230 people killed in November protests: MP

June 2, 2020 - 2:26

TEHRAN — Top MP Mojtaba Zonnour has said 230 people were killed during the protests in November 2019.

“In these incidents, 230 people were killed, while 6 of them were official and security forces,” Zonnour said on Monday. IRNA reported.

“20 percent of those who were killed were in the scene as active forces in favor of order and security,” he said. “7 percent were killed in face-to-face clashes with security forces. 16 percent were killed as a result of attacking security and military centers.”

He continued, “31 percent were killed due to attacking public centers. 26 percent were not agitators but lost their lives in an unknown way. 22 percent had criminal records.”

It came immediately after Interior Minister Abdolreza Rahmani-Fazli suggested that nearly 200 to 225 people had been killed during the November protests.

In remarks on national television on Saturday night, Rahmani-Fazli said the death toll will be announced in the coming days, but explained that “some 40 or 45 people, meaning about 20 percent of the death toll, were people who were killed by non-governmental weapons.”

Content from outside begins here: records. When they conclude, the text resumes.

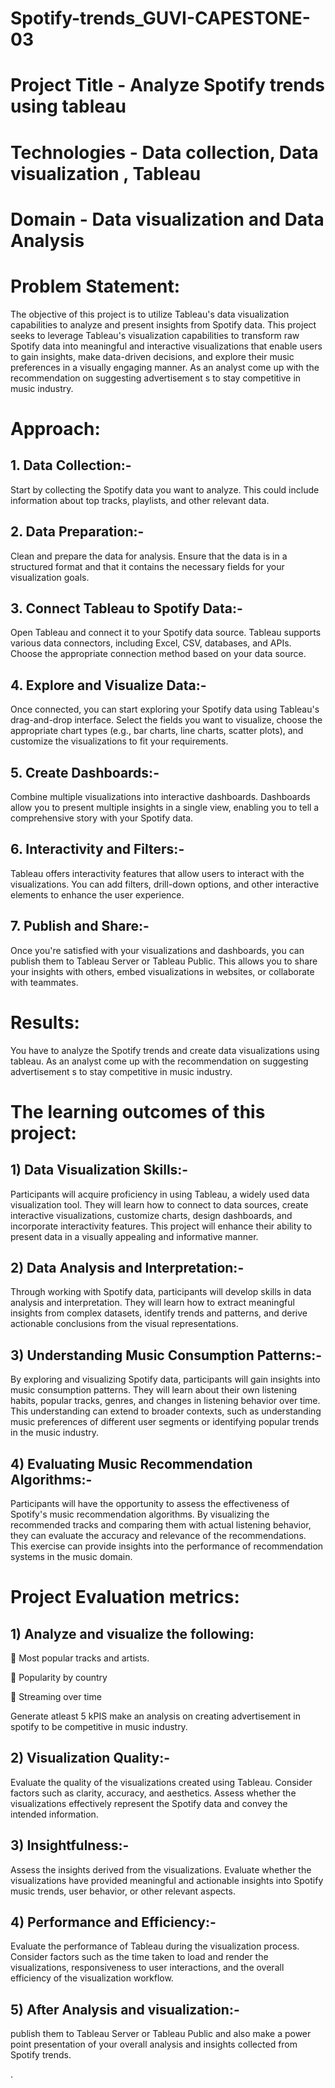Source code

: # Spotify-trends_GUVI-CAPESTONE-03


# Project Title - Analyze Spotify trends using tableau
# Technologies - Data collection, Data visualization , Tableau
# Domain - Data visualization and Data Analysis


# Problem Statement:

The objective of this project is to utilize Tableau's data visualization capabilities to analyze and present insights from Spotify data. This project seeks to leverage Tableau's visualization capabilities to transform raw Spotify data into meaningful and interactive visualizations that enable users to gain insights, make data-driven decisions, and explore their music preferences in a visually engaging manner. As an analyst come up with the recommendation on suggesting advertisement s to stay competitive in music industry.


# Approach:

## 1. Data Collection:-
Start by collecting the Spotify data you want to analyze. This could include information about top tracks, playlists, and other relevant data.
## 2. Data Preparation:-
Clean and prepare the data for analysis. Ensure that the data is in a structured format and that it contains the necessary fields for your visualization goals.
## 3. Connect Tableau to Spotify Data:-
Open Tableau and connect it to your Spotify data source. Tableau supports various data connectors, including Excel, CSV, databases, and APIs. Choose the appropriate connection method based on your data source.
## 4. Explore and Visualize Data:-
Once connected, you can start exploring your Spotify data using Tableau's drag-and-drop interface. Select the fields you want to visualize, choose the appropriate chart types (e.g., bar charts, line charts, scatter plots), and customize the visualizations to fit your requirements.
## 5. Create Dashboards:-
Combine multiple visualizations into interactive dashboards. Dashboards allow you to present multiple insights in a single view, enabling you to tell a comprehensive story with your Spotify data.
## 6. Interactivity and Filters:-
Tableau offers interactivity features that allow users to interact with the visualizations. You can add filters, drill-down options, and other interactive elements to enhance the user experience.
## 7. Publish and Share:-
Once you're satisfied with your visualizations and dashboards, you can publish them to Tableau Server or Tableau Public. This allows you to share your insights with others, embed visualizations in websites, or collaborate with teammates.


# Results:

You have to analyze the Spotify trends and create data visualizations using tableau. As an analyst come up with the recommendation on suggesting advertisement s to stay competitive in music industry.


# The learning outcomes of this project:

## 1) Data Visualization Skills:-
Participants will acquire proficiency in using Tableau, a widely used data visualization tool. They will learn how to connect to data sources, create interactive visualizations, customize charts, design dashboards, and incorporate interactivity features. This project will enhance their ability to present data in a visually appealing and informative manner.
## 2) Data Analysis and Interpretation:-
Through working with Spotify data, participants will develop skills in data analysis and interpretation. They will learn how to extract meaningful insights from complex datasets, identify trends and patterns, and derive actionable conclusions from the visual representations.
## 3) Understanding Music Consumption Patterns:-
By exploring and visualizing Spotify data, participants will gain insights into music consumption patterns. They will learn about their own listening habits, popular tracks, genres, and changes in listening behavior over time. This understanding can extend to broader contexts, such as understanding music preferences of different user segments or identifying popular trends in the music industry.
## 4) Evaluating Music Recommendation Algorithms:-
Participants will have the opportunity to assess the effectiveness of Spotify's music recommendation algorithms. By visualizing the recommended tracks and comparing them with actual listening behavior, they can evaluate the accuracy and relevance of the recommendations. This exercise can provide insights into the performance of recommendation systems in the music domain.


# Project Evaluation metrics:

## 1) Analyze and visualize the following:
 Most popular tracks and artists.

 Popularity by country

 Streaming over time

Generate atleast 5 kPIS make an analysis on creating advertisement in spotify to be competitive in music industry.
## 2) Visualization Quality:-
Evaluate the quality of the visualizations created using Tableau. Consider factors such as clarity, accuracy, and aesthetics. Assess whether the visualizations effectively represent the Spotify data and convey the intended information.
## 3) Insightfulness:-
Assess the insights derived from the visualizations. Evaluate whether the visualizations have provided meaningful and actionable insights into Spotify music trends, user behavior, or other relevant aspects.
## 4) Performance and Efficiency:-
Evaluate the performance of Tableau during the visualization process. Consider factors such as the time taken to load and render the visualizations, responsiveness to user interactions, and the overall efficiency of the visualization workflow.
## 5) After Analysis and visualization:-
publish them to Tableau Server or Tableau Public and also make a power point presentation of your overall analysis and insights collected from Spotify trends.

.
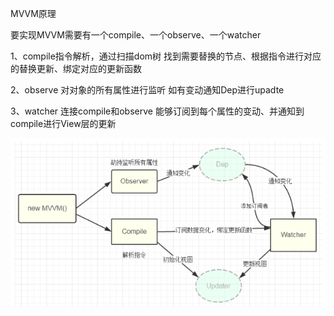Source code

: MVVM原理


要实现MVVM需要有一个compile、一个observe、一个watcher

1、compile指令解析，通过扫描dom树 找到需要替换的节点、根据指令进行对应的替换更新、绑定对应的更新函数   

2、observe 对对象的所有属性进行监听 如有变动通知Dep进行upadte   

3、watcher 连接compile和observe 能够订阅到每个属性的变动、并通知到compile进行View层的更新


![avatar](./assets/mvvm.png)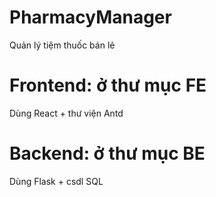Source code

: # PharmacyManager
Quản lý tiệm thuốc bán lẻ


# Frontend: ở thư mục FE
Dùng React + thư viện Antd

# Backend: ở thư mục BE

Dùng Flask + csdl SQL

Protests erupted in Iran on November 15 after the government announced an increase in the price of gasoline, a subsidized commodity that is still cheaper in Iran than other countries in the world.

During the protests, public and private properties were damaged and banks, gas stations, and state buildings were put on fire.

In a report in December, Reuters claimed that about 1,500 people were killed during less than two weeks of unrest across Iran.

“The toll, provided to Reuters by three Iranian Interior Ministry officials, included at least 17 teenagers and about 400 women as well as some members of the security forces and police,” the London-based news outlet claimed.

An official at Iran’s Supreme National Security Council (SNSC) denied Reuters’ claim at the time.

Alireza Zarifian Yeganeh, head of the SNSC Information and Communications Secretariat, said such claims were part of the anti-Iran disinformation campaign.

“Such news producing and leveling accusations is basically very easy,” he said, describing the act as a psychological operation against the Islamic Republic.